Given records
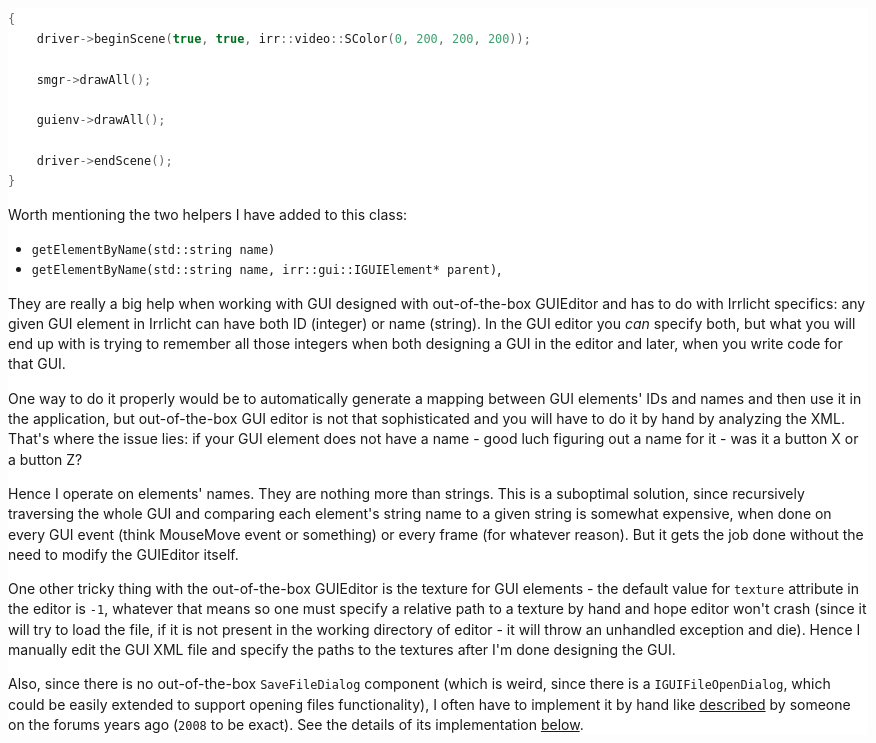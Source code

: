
 ```cpp
{
    driver->beginScene(true, true, irr::video::SColor(0, 200, 200, 200));

    smgr->drawAll();

    guienv->drawAll();

    driver->endScene();
}
```

Worth mentioning the two helpers I have added to this class:

* `getElementByName(std::string name)`
* `getElementByName(std::string name, irr::gui::IGUIElement* parent)`,

They are really a big help when working with GUI designed with out-of-the-box GUIEditor and has to do with Irrlicht specifics: any given
GUI element in Irrlicht can have both ID (integer) or name (string). In the GUI editor you _can_ specify both, but what you will end up with
is trying to remember all those integers when both designing a GUI in the editor and later, when you write code for that GUI.

One way to do it properly would be to automatically generate a mapping between GUI elements' IDs and names and then use it in the application,
but out-of-the-box GUI editor is not that sophisticated and you will have to do it by hand by analyzing the XML. That's where the issue lies:
if your GUI element does not have a name - good luch figuring out a name for it - was it a button X or a button Z?

Hence I operate on elements' names. They are nothing more than strings. This is a suboptimal solution, since recursively traversing the whole GUI
and comparing each element's string name to a given string is somewhat expensive, when done on every GUI event (think MouseMove event or something)
or every frame (for whatever reason). But it gets the job done without the need to modify the GUIEditor itself.

One other tricky thing with the out-of-the-box GUIEditor is the texture for GUI elements - the default value for `texture` attribute in the editor is `-1`,
whatever that means so one must specify a relative path to a texture by hand and hope editor won't crash
(since it will try to load the file, if it is not present in the working directory of editor - it will throw an unhandled exception and die).
Hence I manually edit the GUI XML file and specify the paths to the textures after I'm done designing the GUI.

Also, since there is no out-of-the-box `SaveFileDialog` component (which is weird, since there is a `IGUIFileOpenDialog`,
which could be easily extended to support opening files functionality), I often have to implement it by hand like
[described](http://irrlicht.sourceforge.net/forum/viewtopic.php?p=166255#p166255) by someone on the forums years ago (`2008` to be exact).
See the details of its implementation [below](#bonussavefiledialog).
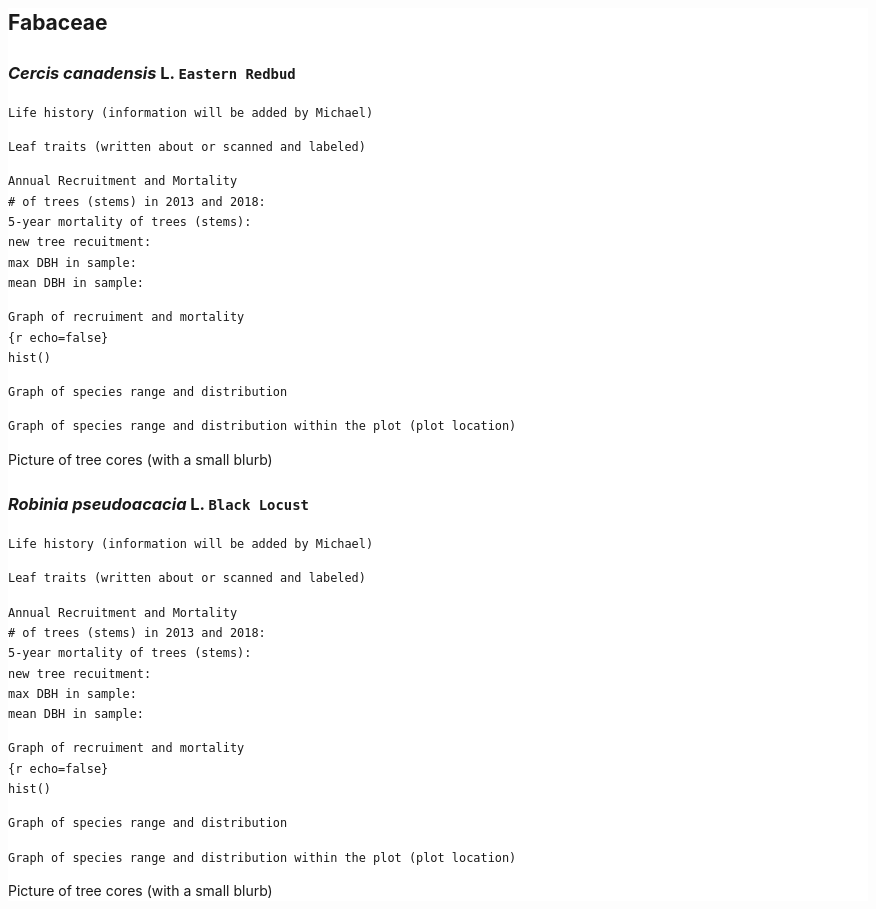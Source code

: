 ## Fabaceae
### *Cercis canadensis* L. ```Eastern Redbud```
```
Life history (information will be added by Michael)
```
```
Leaf traits (written about or scanned and labeled)
```
```
Annual Recruitment and Mortality
# of trees (stems) in 2013 and 2018:
5-year mortality of trees (stems):
new tree recuitment:
max DBH in sample:
mean DBH in sample:
```
```
Graph of recruiment and mortality
{r echo=false}
hist()
```
```
Graph of species range and distribution
```
```
Graph of species range and distribution within the plot (plot location)
```
Picture of tree cores (with a small blurb)

### *Robinia pseudoacacia* L. ```Black Locust```
```
Life history (information will be added by Michael)
```
```
Leaf traits (written about or scanned and labeled)
```
```
Annual Recruitment and Mortality
# of trees (stems) in 2013 and 2018:
5-year mortality of trees (stems):
new tree recuitment:
max DBH in sample:
mean DBH in sample:
```
```
Graph of recruiment and mortality
{r echo=false}
hist()
```
```
Graph of species range and distribution
```
```
Graph of species range and distribution within the plot (plot location)
```
Picture of tree cores (with a small blurb)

Task instructions
Each line of the data that includes "designing" should be copied.

Solution below
is trying to remember all those integers when both designing a GUI in the editor and later, when you write code for that GUI.
Hence I manually edit the GUI XML file and specify the paths to the textures after I'm done designing the GUI.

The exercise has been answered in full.